“But everyone else is doing it.”

I do remember saying it often when I was a teen, although I can’t for the life of me remember about what. More vivid is my mother’s refrain: “If your friends jumped off the Brooklyn Bridge, would you do it too?” Being an adolescent in the early 60’s, I probably maintained an at least somewhat respectful silence. But the truth is I neither knew where Brooklyn was, nor had any appreciation for the height of the bridge. All I knew at the time was that my answer was a silent but resounding “Yes!”

What is it about the peer group that is so compelling to teens? Think back and remember. The big push of the teen years is for independence. You wanted to be respected as a young adult. You wanted to make your own decisions. You wanted to have more control over your own life.

But you were probably also terrified. What if you made the wrong decision? What if things didn’t work out as you expected them to? What if you fell on your face and everyone knew it? This duality, the push for autonomy and adulthood, and the pull of being cared for and childhood, is the underlying tension of the teen years.

The solution? For most adolescents, it’s a game of emotional ping- pong. The kids go back and forth between assertion of autonomy (ping: “Get out of my life”) and retreat back to the parental nest (pong: “Want to go shopping?”).

Ping: They spend most of their time in their group. Being “different” – exactly like everyone else – is a whole lot less frightening than stepping off into the unknown alone. Accepting the very real but unacknowledged control of the group’s mores, fads, and activities looks like an alternative to control by parents and authorities. The kids don’t see the paradox. To them, separating from the older generation is confirmation that they are coming into their own.

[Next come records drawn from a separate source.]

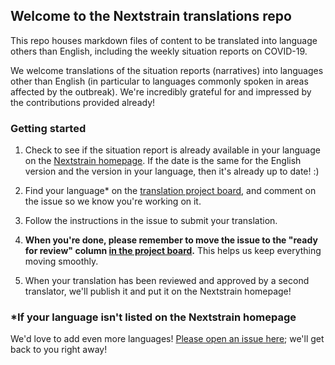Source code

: ## Welcome to the Nextstrain translations repo

This repo houses markdown files of content to be translated into language others than English, including the weekly situation reports on COVID-19. 

We welcome translations of the situation reports (narratives) into languages other than English (in particular to languages commonly spoken in areas affected by the outbreak). We're incredibly grateful for and impressed by the contributions provided already!

### Getting started
1. Check to see if the situation report is already available in your language on the [Nextstrain homepage](https://nextstrain.org/). If the date is the same for the English version and the version in your language, then it's already up to date! :)

2. Find your language\* on the [translation project board](https://github.com/nextstrain/translations/projects/1), and comment on the issue so we know you're working on it.

3. Follow the instructions in the issue to submit your translation.

4. **When you're done, please remember to move the issue to the "ready for review" column [in the project board](https://github.com/nextstrain/translations/projects/1).** This helps us keep everything moving smoothly.

5. When your translation has been reviewed and approved by a second translator, we'll publish it and put it on the Nextstrain homepage!

### \*If your language isn't listed on the Nextstrain homepage

We'd love to add even more languages! [Please open an issue here](https://github.com/nextstrain/translations/issues/new?assignees=cassiawag&labels=&template=translation-request.md&title=%5BLanguage+translation+request%5D); we'll get back to you right away!
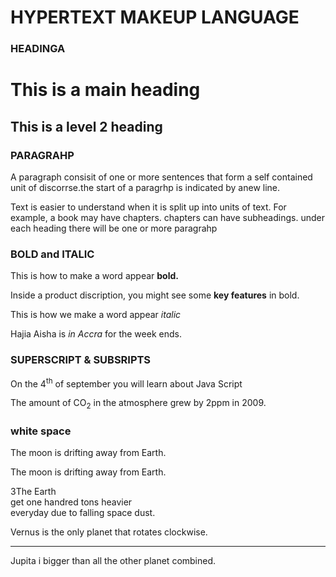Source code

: <!DOCTYPE html>
<html>
<head>
<title>HTML TEXT</title>
</head>
<body>
<h1>HYPERTEXT MAKEUP LANGUAGE</h1>
<h3>HEADINGA</h3>
<h1>This is a main heading</h1>
<h2>This is a level 2 heading</h2>
<h3>PARAGRAHP</h3>
<p>A paragraph consisit of one or more sentences that form a self contained unit of discorrse.the start of a paragrhp is indicated by anew line.</p>
<p>Text is easier to understand when it is split up into units of text. For example, a book may have chapters. chapters can have subheadings. under each heading there will be one or more paragrahp</p>
<h3>BOLD and ITALIC</h3>
<p>This is how to make a word appear <b>bold.</b></p>
<p>Inside a product discription, you might see some <b>key features</b> in bold.</p>
<p> This is how we make a word appear <i>italic</i></p>
<p> Hajia Aisha is <i>in Accra</i> for the week ends.</p>
<h3>SUPERSCRIPT & SUBSRIPTS</h3>
<P> On the 4<sup>th</sup> of september you will learn about Java Script</p>
<P> The amount of CO<sub>2</sub> in the atmosphere grew by 2ppm in 2009.</p>
<h3> white space</h3>
<p> The moon is drifting away from Earth.</P>
<p> The moon                               is drifting away from Earth.</P>
<p> <h line break & horizontal rules>3The Earth <br> get one handred tons heavier <br>everyday due to falling space dust.</p>
<p> Vernus is the only planet that rotates clockwise.</h3></p>
<hr>
<p>Jupita i bigger than all the other planet combined.</p>
</body>

</html>
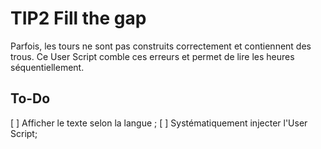 # TIP2 Fill the gap

Parfois, les tours ne sont pas construits correctement et contiennent des trous.
Ce User Script comble ces erreurs et permet de lire les heures séquentiellement.

## To-Do
[ ] Afficher le texte selon la langue ;
[ ] Systématiquement injecter l'User Script;

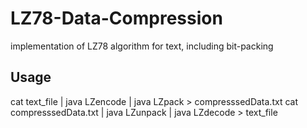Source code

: # LZ78-Data-Compression
implementation of LZ78 algorithm for text, including bit-packing
## Usage
cat text_file | java LZencode | java LZpack > compresssedData.txt
cat compresssedData.txt | java LZunpack | java LZdecode > text_file

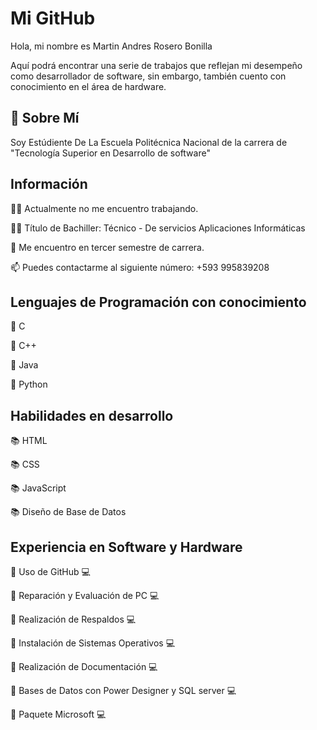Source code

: 
# Mi GitHub

Hola, mi nombre es Martin Andres Rosero Bonilla

Aquí podrá encontrar una serie de trabajos que reflejan mi desempeño como desarrollador de software,
sin embargo, también cuento con conocimiento en el área de hardware.


## 🚀 Sobre Mí
Soy Estúdiente De La Escuela Politécnica Nacional de la carrera de "Tecnología Superior en Desarrollo de software" 


## Información
👩‍💻 Actualmente no me encuentro trabajando.

👨‍🎓 Título de Bachiller: Técnico - De servicios Aplicaciones Informáticas

🏫 Me encuentro en tercer semestre de carrera.

📫 Puedes contactarme al siguiente número: +593 995839208


## Lenguajes de Programación con conocimiento
🧠 C

🧠 C++

🧠 Java

🧠 Python


## Habilidades en desarrollo
📚 HTML

📚 CSS

📚 JavaScript

📚 Diseño de Base de Datos


## Experiencia en Software y Hardware
📖 Uso de GitHub 💻

📖 Reparación y Evaluación de PC 💻

📖 Realización de Respaldos 💻

📖 Instalación de Sistemas Operativos 💻

📖 Realización de Documentación 💻

📖 Bases de Datos con Power Designer y SQL server 💻

📖 Paquete Microsoft 💻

Pong: And yet most teens also long for parental approval. They want our love. They want our respect. They want us to witness their efforts and their achievements. They check to see if we’re on the bleachers. They want us in the audience. They tell us not to bother coming to this or that event and then are crushed if we take them up on it. They might allow an acknowledgment after the game or show or ceremony but they absolutely don’t want a public display of affection. Ping: Close in for a hug and the kid who was glad to see you quickly checks to see if peers are watching. Hugs are kid stuff and kid stuff isn’t cool. Pong: But fail to give the same kid a high five and you’ve failed as a parent.

Confusing? You bet. It’s confusing for the adult who one minute is told to “Leave me alone!” and the next minute is asked to give some advice or is invited to watch a movie. It’s confusing to the teen who one minute wants to do almost anything to assert independence and the next minute wants to metaphorically crawl back in our lap.

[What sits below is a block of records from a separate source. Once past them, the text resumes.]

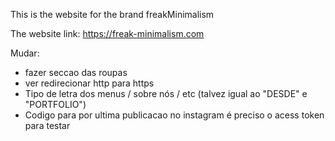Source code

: This is the website for the brand freakMinimalism

The website link: https://freak-minimalism.com


Mudar:

  - fazer seccao das roupas
  - ver redirecionar http para https
  - Tipo de letra dos menus / sobre nós / etc (talvez igual ao "DESDE" e "PORTFOLIO")
  - Codigo para por ultima publicacao no instagram é preciso o acess token para testar
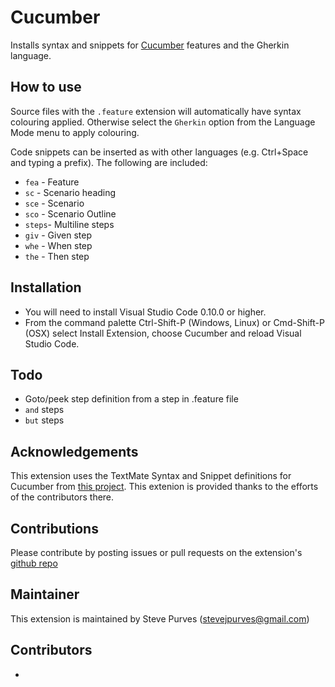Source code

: # Cucumber
Installs syntax and snippets for [Cucumber](http://www.cukes.info) features and the Gherkin language.

## How to use

Source files with the `.feature` extension will automatically have syntax colouring applied. Otherwise select the `Gherkin` option from the Language Mode menu to apply colouring.

Code snippets can be inserted as with other languages (e.g. Ctrl+Space and typing a prefix). The following are included:

 - `fea` - Feature
 - `sc` - Scenario heading
 - `sce` - Scenario
 - `sco` - Scenario Outline
 - `steps`- Multiline steps
 - `giv` - Given step
 - `whe` - When step
 - `the` - Then step 

## Installation

 - You will need to install Visual Studio Code 0.10.0 or higher.
 - From the command palette Ctrl-Shift-P (Windows, Linux) or Cmd-Shift-P (OSX) select Install Extension, choose Cucumber and reload Visual Studio Code.

## Todo

 - Goto/peek step definition from a step in .feature file
 - `and` steps
 - `but` steps

## Acknowledgements

This extension uses the TextMate Syntax and Snippet definitions for Cucumber from [this project](https://github.com/cucumber/cucumber-tmbundle). This extenion is provided thanks to the efforts of the contributors there.

## Contributions

Please contribute by posting issues or pull requests on the extension's [github repo](https://github.com/stevejpurves/vscode-cucumber)

## Maintainer

This extension is maintained by Steve Purves (stevejpurves@gmail.com)

## Contributors

 -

As much as teens at times seem to want us to end any efforts at parenting RIGHT NOW, they do need us. How we manage the teen years can make the pinging and ponging more or less extreme, more or less upsetting. Whether they know it or not, whether they appreciate it or not, they count on us to guide them in the game of this stage of life.

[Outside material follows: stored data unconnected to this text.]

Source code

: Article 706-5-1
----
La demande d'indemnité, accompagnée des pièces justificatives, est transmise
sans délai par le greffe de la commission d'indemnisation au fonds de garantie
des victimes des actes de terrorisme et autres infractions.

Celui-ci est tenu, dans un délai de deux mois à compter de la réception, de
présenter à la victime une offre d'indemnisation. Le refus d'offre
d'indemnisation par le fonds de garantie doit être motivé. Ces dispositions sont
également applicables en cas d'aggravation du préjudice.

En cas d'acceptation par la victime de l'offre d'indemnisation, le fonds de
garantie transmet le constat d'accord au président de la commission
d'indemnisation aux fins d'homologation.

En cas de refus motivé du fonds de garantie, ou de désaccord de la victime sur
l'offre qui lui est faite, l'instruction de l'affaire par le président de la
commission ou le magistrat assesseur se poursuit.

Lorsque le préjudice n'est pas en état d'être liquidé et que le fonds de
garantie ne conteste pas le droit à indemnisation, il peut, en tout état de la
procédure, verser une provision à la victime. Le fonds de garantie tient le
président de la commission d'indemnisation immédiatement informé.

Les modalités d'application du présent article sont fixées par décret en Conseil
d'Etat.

Reminders for Parents of Teens

  • Stay an adult. As tempting as it is to try to relive your own teen years by joining your kid in teen culture, don’t. Stay out of your kid’s closet (even if you are proud you are the same size). Resist the temptation to tattoo your back or dye your hair green if that’s what the kids are doing. Absolutely do meet your kids’ friends and enjoy them for a few minutes of greeting but absolutely don’t assume they want you to hang out with them for the afternoon. Kids can’t do the task of separation if a parent insists on joining the peer group.
  • Catch them being right. Teens who are trying to assert their independence can be exasperating. It’s only natural that we correct, remind, and nag in our efforts to get them to do their chores, look presentable, and do well in school. But if all the kids hear is criticism, they soon tune us out. At least once a day (ideally more than that), catch your kid doing the right thing, looking good, or behaving admirably – even if it’s a stretch; even if they’re only doing what they ought to be doing. When kids feel recognized for the positives, they are more likely to pay attention when we offer suggestions and critiques.
  • Don’t add your noise to their noise. Like people who get louder when trying to communicate with a person who doesn’t speak their language, the kids up the decibels as a way to make a point. The sure way to lose a fight is to respond in kind. When invited to a shouting match, you’ll get further if you instead kindly and sympathetically tell your teen that you’ll be happy to discuss the issue adult-to-adult when he or she is ready. Then go about your business until things can be talked out rationally.
  • Give in on some things. This is a version of “pick your battles.” Remember: Part of the motivation for teen pigheadedness is to show you that you’re no longer the boss all the time. The kids want to be the boss of themselves. There are probably some things that aren’t really worth the struggle to you. Does it really matter if your teen gets in at 10:00 or 10:30? Do you really care if she drops violin as long as she keeps up piano? Is it worth it to battle over standards for her room if it’s at least minimally sanitary? By all means, give the kids the tussle they’re looking for but let them negotiate a compromise now and then. They’ll feel empowered. You’ll have a little control over what they are feeling empowered about.
  • When you can’t give in, give way. Once a teen has taken a stand, pride becomes more important than the issue. Listen for places where you actually agree. Be willing to entertain a compromise. Offer a deal that preserves kid dignity even though it means that your way is how it’s got to be. This preserves the relationship between you so that you can play another day.
  • Be a role model of adults behaving responsibly. You might win coolness points by offering the kids a beer or ignoring obvious drug use. But your kid will lose respect for the law and won’t get what it means to be a responsible adult if you do. As much as they resist it, they do count on us to be clear about the rules and to be consistent about applying them. While they are pinging and ponging, they need us to be the “net.” Adult steadiness provides much-needed stability in an otherwise confusing time of life.